The problem is the way I have it above is outputting:
This is text with a <apxh:a href=\"http://somewebsite.com;\">Link Text;</apxh:a> in it.
My guess is that when I'm running the for loop on the paragraph
, I need to some how find all anchor tags and text and do something like etree.Element("{%s}a" % nm["apxh"], nsmap=nm)
but I'm not really sure
This is the current script:
def get_news_feed(request):
articles = models.Article.objects.all().filter(distributable = True)
nm = {
None: "http://www.w3.org/2005/Atom",
"ap": "http://ap.org/schemas/03/2005/aptypes",
"apcm": "http://ap.org/schemas/03/2005/apcm",
"apnm": "http://ap.org/schemas/03/2005/apnm",
"apxh": "http://www.w3.org/1999/xhtml",
}
doc = etree.Element("{%s}feed" % nm[None], nsmap=nm)
for article in articles:
entry = etree.Element("{%s}entry" % nm[None], nsmap=nm)

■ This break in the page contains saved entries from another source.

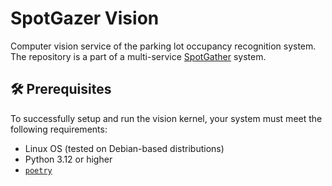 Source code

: # SpotGazer Vision

Computer vision service of the parking lot occupancy recognition system.
The repository is a part of a multi-service [SpotGather](https://github.com/AKrekhovetskyi/spot-gazer) system.

## 🛠️ Prerequisites

To successfully setup and run the vision kernel, your system must meet the following requirements:

- Linux OS (tested on Debian-based distributions)
- Python 3.12 or higher
- [`poetry`](https://python-poetry.org/docs/)
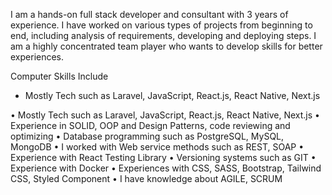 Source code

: I am a hands-on full stack developer and consultant with 3 years of experience. I have worked on various types of projects from beginning to end, including analysis of requirements, developing and deploying steps. I am a highly concentrated team player who wants to develop skills for better experiences.

Computer Skills Include
<ul>
  <li>Mostly Tech such as Laravel, JavaScript, React.js, React Native, Next.js </li>
  </ul>
•	Mostly Tech such as Laravel, JavaScript, React.js, React Native, Next.js
•	Experience in SOLID, OOP and Design Patterns, code reviewing and optimizing
•	Database programming such as PostgreSQL, MySQL, MongoDB
•	I worked with Web service methods such as REST, SOAP
•	Experience with React Testing Library
•	Versioning systems such as GIT
•	Experience with Docker
•	Experiences with CSS, SASS, Bootstrap, Tailwind CSS, Styled Component
•	I have knowledge about AGILE, SCRUM
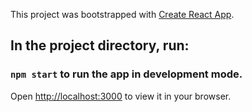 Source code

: 
This project was bootstrapped with [Create React App](https://github.com/facebook/create-react-app).

## In the project directory, run:

### `npm start` to run the app in development mode.

Open [http://localhost:3000](http://localhost:3000) to view it in your browser. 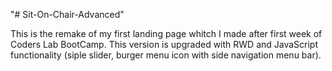 "# Sit-On-Chair-Advanced" 

This is the remake of my first landing page whitch I made after first week of Coders Lab BootCamp. This version is upgraded with RWD and JavaScript functionality (siple slider, burger menu icon with side navigation menu bar).
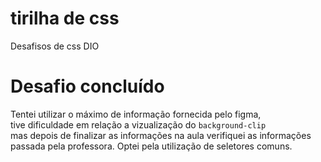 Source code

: # tirilha de css
 Desafisos de css DIO  

 # Desafio concluído  
Tentei utilizar o máximo de informação fornecida pelo figma,  
tive dificuldade em relação a vizualização do <code>background-clip</code>  
mas depois de finalizar as informações na aula verifiquei as informações passada pela professora.
Optei pela utilização de seletores comuns.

content = etree.Element("{%s}content" % nm[None], nsmap=nm)
content.set("type", "xhtml")
div = etree.Element("{%s}div" % nm["apxh"], nsmap=nm)
for paragraph in article.body.replace("&", "&").split("\n"):
par = etree.Element("{%s}p" % nm["apxh"], nsmap=nm)
par.text = paragraph
par.text = paragraph.replace("<a", "<apxh:a")
par.text = par.text.replace("</a", "</apxh:a")
par.text = cleanup_entities(par.text)
div.append(par)
content.append(div)
entry.append(content)
doc.append(entry)
output = etree.tostring(doc, encoding="UTF-8", xml_declaration=True, pretty_print=True)
return HttpResponse(output, mimetype="application/xhtml+xml")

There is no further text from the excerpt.